◆ EXERCISE REQUIREMENTS ◆
In the records below, the lines between the one holding "## SPayState" and the one holding "## The template (Figma)", inclusive, are to be transcribed exactly; no pictures are to be included.

◆ GIVEN DATA ◆

· · · · ·

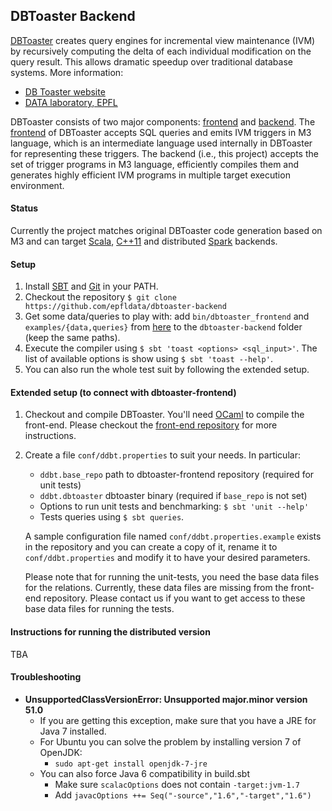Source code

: ## DBToaster Backend

[DBToaster](http://www.dbtoaster.org) creates query engines for incremental view maintenance (IVM) by recursively computing the delta of each individual modification on the query result. This allows dramatic
speedup over traditional database systems. More information:

   * [DB Toaster website](http://www.dbtoaster.org)
   * [DATA laboratory, EPFL](http://data.epfl.ch/dbtoaster)

DBToaster consists of two major components: [frontend](https://github.com/mdashti/DDBtoaster) and [backend](https://github.com/epfldata/dbtoaster-backend). The [frontend](https://github.com/dbtoaster/dbtoaster-a5) of DBToaster accepts SQL queries and emits IVM triggers in M3 language, which is an intermediate language used internally in DBToaster for representing these triggers. The backend (i.e., this project) accepts the set of trigger programs in M3 language, efficiently compiles them and generates highly efficient IVM programs in multiple target execution environment.

#### Status
Currently the project matches original DBToaster code generation based on M3 and can target
 [Scala](http://scala-lang.org),
 [C++11](http://www.stroustrup.com/C++11FAQ.html) and distributed
 [Spark](http://spark.apache.org/) backends.

#### Setup
1. Install [SBT](http://www.scala-sbt.org/release/docs/Getting-Started/Setup.html) and [Git](http://git-scm.com) in your PATH.
2. Checkout the repository `$ git clone https://github.com/epfldata/dbtoaster-backend`
3. Get some data/queries to play with: add `bin/dbtoaster_frontend` and `examples/{data,queries}` from [here](https://dbtoaster.github.io/) to the `dbtoaster-backend` folder (keep the same paths).
4. Execute the compiler using `$ sbt 'toast <options> <sql_input>'`. The list of available options is show using `$ sbt 'toast --help'`.
5. You can also run the whole test suit by following the extended setup.

#### Extended setup (to connect with dbtoaster-frontend)
1. Checkout and compile DBToaster. You'll need [OCaml](http://caml.inria.fr/download.en.html) to compile the front-end. Please checkout the [front-end repository](https://github.com/dbtoaster/dbtoaster-a5) for more instructions.
2. Create a file `conf/ddbt.properties` to suit your needs. In particular:
   - `ddbt.base_repo` path to dbtoaster-frontend repository (required for unit tests)
   - `ddbt.dbtoaster` dbtoaster binary (required if `base_repo` is not set)
   - Options to run unit tests and benchmarking: `$ sbt 'unit --help'`
   - Tests queries using `$ sbt queries`.

   A sample configuration file named `conf/ddbt.properties.example` exists in the repository and you can create a copy of it, rename it to `conf/ddbt.properties` and modify it to have your desired parameters.

   Please note that for running the unit-tests, you need the base data files for the relations. Currently, these data files are missing from the front-end repository. Please contact us if you want to get access to these base data files for running the tests.

#### Instructions for running the distributed version

TBA

#### Troubleshooting
- __UnsupportedClassVersionError: Unsupported major.minor version 51.0__
  - If you are getting this exception, make sure that you have a JRE for Java 7 installed.
  - For Ubuntu you can solve the problem by installing version 7 of OpenJDK:
      - `sudo apt-get install openjdk-7-jre`
  - You can also force Java 6 compatibility in build.sbt
     - Make sure `scalacOptions` does not contain `-target:jvm-1.7`
     - Add `javacOptions ++= Seq("-source","1.6","-target","1.6")`
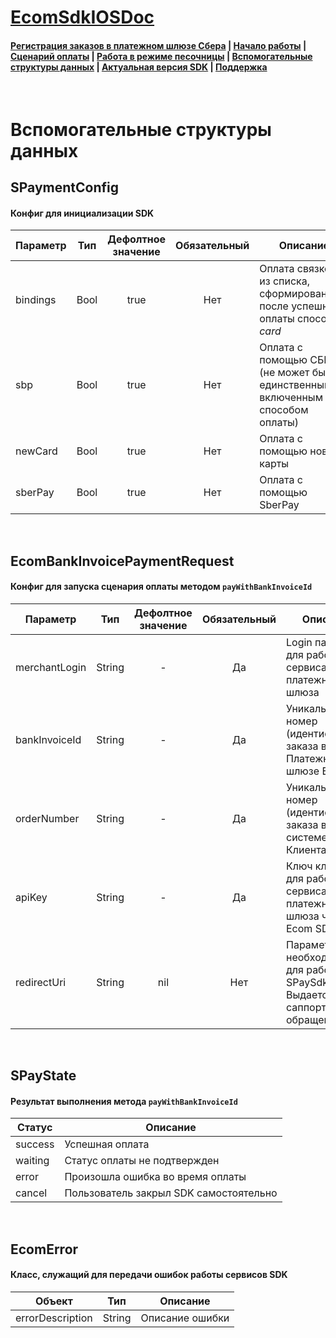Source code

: # [EcomSdkIOSDoc](https://sdkpay.github.io/EcomSdkIOSDoc)

#### [Регистрация заказов в платежном шлюзе Сбера](https://sdkpay.github.io/EcomSdkIOSDoc/order_registration) | [Начало работы](https://sdkpay.github.io/EcomSdkIOSDoc/start) | [Сценарий оплаты](https://sdkpay.github.io/EcomSdkIOSDoc/payment_script) | [Работа в режиме песочницы](https://sdkpay.github.io/EcomSdkIOSDoc/sandbox_mode) | [Вспомогательные структуры данных](https://sdkpay.github.io/EcomSdkIOSDoc/data_structures) | [Актуальная версия SDK](https://sdkpay.github.io/EcomSdkIOSDoc/version) | [Поддержка](https://sdkpay.github.io/EcomSdkIOSDoc/support)

<br>

# Вспомогательные структуры данных

## SPaymentConfig

#### Конфиг для инициализации SDK

|Параметр|Тип|Дефолтное значение|Обязательный|Описание|
|-|:-:|:-:|:-:|-|
|bindings|Bool|true|Нет|Оплата связкой из списка, сформированного после успешной оплаты способом *card*|
|sbp|Bool|true|Нет|Оплата с помощью СБП (не может быть единственным включенным способом оплаты)|
|newCard|Bool|true|Нет|Оплата с помощью новой карты|
|sberPay|Bool|true|Нет|Оплата с помощью SberPay|

<br>

## EcomBankInvoicePaymentRequest

#### Конфиг для запуска сценария оплаты методом `payWithBankInvoiceId`

|Параметр|Тип|Дефолтное значение|Обязательный|Описание|
|-|:-:|:-:|:-:|-|
|merchantLogin|String|-|Да|Login партнера для работы с сервисами платежного шлюза|
|bankInvoiceId|String|-|Да|Уникальный номер (идентификатор) заказа в Платежном шлюзе Банка|
|orderNumber|String|-|Да|Уникальный номер (идентификатор) заказа в системе Клиента|
|apiKey|String|-|Да|Ключ клиента для работы с сервисами платежного шлюза через Ecom SDK|
|redirectUri|String|nil|Нет|Параметр, необходимый для работы с SPaySdk. Выдается саппортом при обращении|

<br>

## SPayState

#### Результат выполнения метода `payWithBankInvoiceId`

|Статус|Описание|
|-|-|
|success|Успешная оплата|
|waiting|Статус оплаты не подтвержден|
|error|Произошла ошибка во время оплаты|
|cancel|Пользователь закрыл SDK самостоятельно|

<!-- <br>

## Платежные инструменты для работы в режиме песочницы

| Тип тестирования | Номер карты | Срок действия карты | CVV |  SMS-код | Пароль |
| --- |:---:|:---:|:---:|:---:|:---:|
| Без 3ds | 4279380620378929 | 06/26 | 353 | нет | нет |
| С 3ds | 2202208020207685 | 05/27 | 133 | 111111 | нет |
| С 3ds | 2201382000000047 | 05/27 | 133 | нет | 1qwezxc | -->

<br>

## EcomError

####  Класс, служащий для передачи ошибок работы сервисов SDK

|Объект|Тип|Описание|
|---|:---:|---|
|errorDescription|String|Описание ошибки|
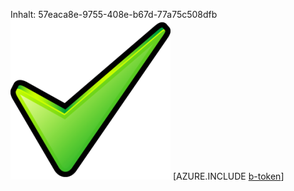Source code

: Inhalt: 57eaca8e-9755-408e-b67d-77a75c508dfb![Bild](77b26af7-9ece-4c9f-b2b7-28721b7946b5.png)
[AZURE.INCLUDE [b-token](2e341e2f-85df-4d56-aa78-de3680bc9605.md)]
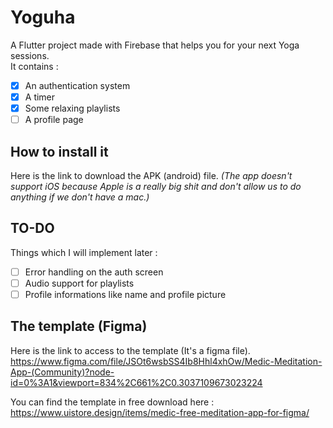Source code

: # Yoguha

A Flutter project made with Firebase that helps you for your next Yoga sessions.  
It contains :  
- [x] An authentication system  
- [x] A timer  
- [x] Some relaxing playlists  
- [ ] A profile page  

## How to install it
Here is the link to download the APK (android) file. *(The app doesn't support iOS because Apple is a really big shit and don't allow us to do anything if we don't have a mac.)*
## TO-DO
Things which I will implement later :
- [ ] Error handling on the auth screen
- [ ] Audio support for playlists
- [ ] Profile informations like name and profile picture

## The template (Figma)
Here is the link to access to the template (It's a figma file).  
https://www.figma.com/file/JSOt6wsbSS4Ib8Hhl4xhOw/Medic-Meditation-App-(Community)?node-id=0%3A1&viewport=834%2C661%2C0.3037109673023224  
  
You can find the template in free download here :  
https://www.uistore.design/items/medic-free-meditation-app-for-figma/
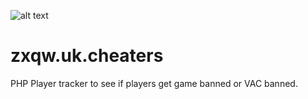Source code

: ![alt text](https://zxqw.uk/assets/cheaters.png)
# zxqw.uk.cheaters
PHP Player tracker to see if players get game banned or VAC banned.
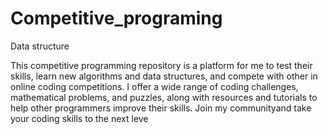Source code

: # Competitive_programing
Data structure 

This competitive programming repository is a platform for me  to test their skills, learn new algorithms and data structures, and compete with other in online coding competitions. I offer a wide range of coding challenges, mathematical problems, and puzzles, along with resources and tutorials to help other programmers improve their skills. Join my communityand take your coding skills to the next leve
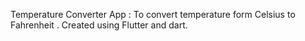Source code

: Temperature Converter App :
To convert temperature form Celsius to
Fahrenheit . Created using Flutter and dart.
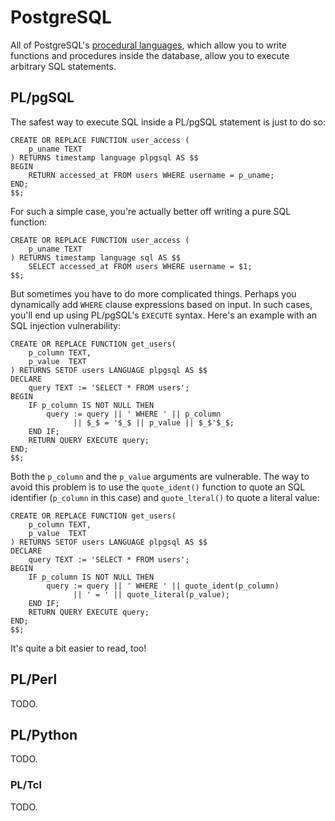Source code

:PostgreSQL
==========

All of PostgreSQL's [procedural languages](http://www.postgresql.org/docs/current/static/xplang.html), which allow you to write functions and procedures inside the database, allow you to execute arbitrary SQL statements.

PL/pgSQL
--------

The safest way to execute SQL inside a PL/pgSQL statement is just to do so:

    CREATE OR REPLACE FUNCTION user_access (
        p_uname TEXT
    ) RETURNS timestamp language plpgsql AS $$
    BEGIN
        RETURN accessed_at FROM users WHERE username = p_uname;
    END;
    $$;

For such a simple case, you're actually better off writing a pure SQL function:

    CREATE OR REPLACE FUNCTION user_access (
        p_uname TEXT
    ) RETURNS timestamp language sql AS $$
        SELECT accessed_at FROM users WHERE username = $1;
    $$;

But sometimes you have to do more complicated things. Perhaps you dynamically add `WHERE` clause expressions based on input. In such cases, you'll end up using PL/pgSQL's `EXECUTE` syntax. Here's an example with an SQL injection vulnerability:

    CREATE OR REPLACE FUNCTION get_users(
        p_column TEXT,
        p_value  TEXT
    ) RETURNS SETOF users LANGUAGE plpgsql AS $$
    DECLARE
        query TEXT := 'SELECT * FROM users';
    BEGIN
        IF p_column IS NOT NULL THEN
            query := query || ' WHERE ' || p_column
                  || $_$ = '$_$ || p_value || $_$'$_$;
        END IF;
        RETURN QUERY EXECUTE query;
    END;
    $$;

Both the `p_column` and the `p_value` arguments are vulnerable. The way to avoid this problem is to use the `quote_ident()` function to quote an SQL identifier (`p_column` in this case) and `quote_lteral()` to quote a literal value:

    CREATE OR REPLACE FUNCTION get_users(
        p_column TEXT,
        p_value  TEXT
    ) RETURNS SETOF users LANGUAGE plpgsql AS $$
    DECLARE
        query TEXT := 'SELECT * FROM users';
    BEGIN
        IF p_column IS NOT NULL THEN
            query := query || ' WHERE ' || quote_ident(p_column)
                  || ' = ' || quote_literal(p_value);
        END IF;
        RETURN QUERY EXECUTE query;
    END;
    $$;

It's quite a bit easier to read, too!

PL/Perl
-------

TODO.

PL/Python
---------

TODO.

### PL/Tcl

TODO.
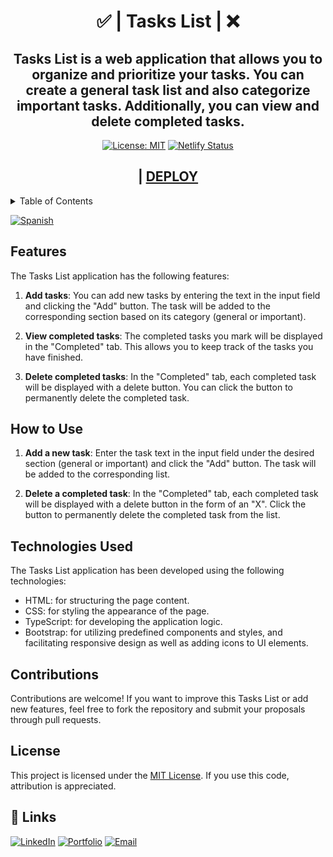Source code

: <div align="center">
<h1>✅ | Tasks List | ❌</h1>
<h2>Tasks List is a web application that allows you to organize and prioritize your tasks. You can create a general task list and also categorize important tasks. Additionally, you can view and delete completed tasks.</h2>

[![License: MIT](https://img.shields.io/badge/License-MIT-yellow.svg)](https://github.com/Juudini/TasksList/blob/main/LICENSE) [![Netlify Status](https://api.netlify.com/api/v1/badges/e1fe5433-b244-4852-b705-36077e4a4110/deploy-status)](https://app.netlify.com/sites/juudini-tasks-list/deploys)

<h2>| <a href='https://juudini-tasks-list.netlify.app/'>DEPLOY</a></h2>

</div>

<details>
  <summary>Table of Contents</summary>
  <ol>
     <li>
      <a href="#features">Features</a>
     </li>
     <li>
      <a href="#how-to-use">How to Use</a>
     </li>
     <li>
      <a href="#technologies-used">Technologies Used</a>
     </li>
     <li>
      <a href="#contributions">Contributions</a>
     </li>
     <li>
      <a href="#license">License</a>
     </li>
  </ol>
</details>

[![Spanish](https://img.shields.io/badge/language-Spanish-blue.svg)](README.es.md)

## Features

The Tasks List application has the following features:

1. **Add tasks**: You can add new tasks by entering the text in the input field and clicking the "Add" button. The task will be added to the corresponding section based on its category (general or important).

2. **View completed tasks**: The completed tasks you mark will be displayed in the "Completed" tab. This allows you to keep track of the tasks you have finished.

3. **Delete completed tasks**: In the "Completed" tab, each completed task will be displayed with a delete button. You can click the button to permanently delete the completed task.

## How to Use

1. **Add a new task**: Enter the task text in the input field under the desired section (general or important) and click the "Add" button. The task will be added to the corresponding list.

2. **Delete a completed task**: In the "Completed" tab, each completed task will be displayed with a delete button in the form of an "X". Click the button to permanently delete the completed task from the list.

## Technologies Used

The Tasks List application has been developed using the following technologies:

- HTML: for structuring the page content.
- CSS: for styling the appearance of the page.
- TypeScript: for developing the application logic.
- Bootstrap: for utilizing predefined components and styles, and facilitating responsive design as well as adding icons to UI elements.

## Contributions

Contributions are welcome! If you want to improve this Tasks List or add new features, feel free to fork the repository and submit your proposals through pull requests.

## License

This project is licensed under the [MIT License](https://github.com/Juudini/TasksList/blob/main/LICENSE). If you use this code, attribution is appreciated.

## 🔗 Links

  <a href="https://www.linkedin.com/in/juandebandi/"><img alt="LinkedIn" title="LinkedIn" src="https://custom-icon-badges.demolab.com/badge/-LinkedIn-231b2e?style=for-the-badge&logoColor=F8D866&logo=LinkedIn"/></a>
  <a href="https://juandebandi.dev/">
  <img alt="Portfolio" title="Portfolio" src="https://custom-icon-badges.demolab.com/badge/-|Portfolio-1F222E?style=for-the-badge&logoColor=F8D866&logo=link-external"/></a>
  <a href="mailto:juudinidev@gmail.com">
    <img src="https://custom-icon-badges.demolab.com/badge/-Email-231b2e?style=for-the-badge&logoColor=F8D866&logo=gmail" alt="Email">
  </a>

· · · · ·

◆ RESULT FOR THIS EXERCISE ◆
## SPayState

#### Результат выполнения метода `payWithBankInvoiceId`

|Статус|Описание|
|-|-|
|success|Успешная оплата|
|waiting|Статус оплаты не подтвержден|
|error|Произошла ошибка во время оплаты|
|cancel|Пользователь закрыл SDK самостоятельно|

<!-- <br>

## Платежные инструменты для работы в режиме песочницы

| Тип тестирования | Номер карты | Срок действия карты | CVV |  SMS-код | Пароль |
| --- |:---:|:---:|:---:|:---:|:---:|
| Без 3ds | 4279380620378929 | 06/26 | 353 | нет | нет |
| С 3ds | 2202208020207685 | 05/27 | 133 | 111111 | нет |
| С 3ds | 2201382000000047 | 05/27 | 133 | нет | 1qwezxc | -->

<br>

## EcomError

####  Класс, служащий для передачи ошибок работы сервисов SDK

|Объект|Тип|Описание|
|---|:---:|---|
|errorDescription|String|Описание ошибки|
Source code

: Inhalt: 57eaca8e-9755-408e-b67d-77a75c508dfb![Bild](77b26af7-9ece-4c9f-b2b7-28721b7946b5.png)
[AZURE.INCLUDE [b-token](2e341e2f-85df-4d56-aa78-de3680bc9605.md)]
Source code

: # Yoguha

A Flutter project made with Firebase that helps you for your next Yoga sessions.  
It contains :  
- [x] An authentication system  
- [x] A timer  
- [x] Some relaxing playlists  
- [ ] A profile page  

## How to install it
Here is the link to download the APK (android) file. *(The app doesn't support iOS because Apple is a really big shit and don't allow us to do anything if we don't have a mac.)*
## TO-DO
Things which I will implement later :
- [ ] Error handling on the auth screen
- [ ] Audio support for playlists
- [ ] Profile informations like name and profile picture

## The template (Figma)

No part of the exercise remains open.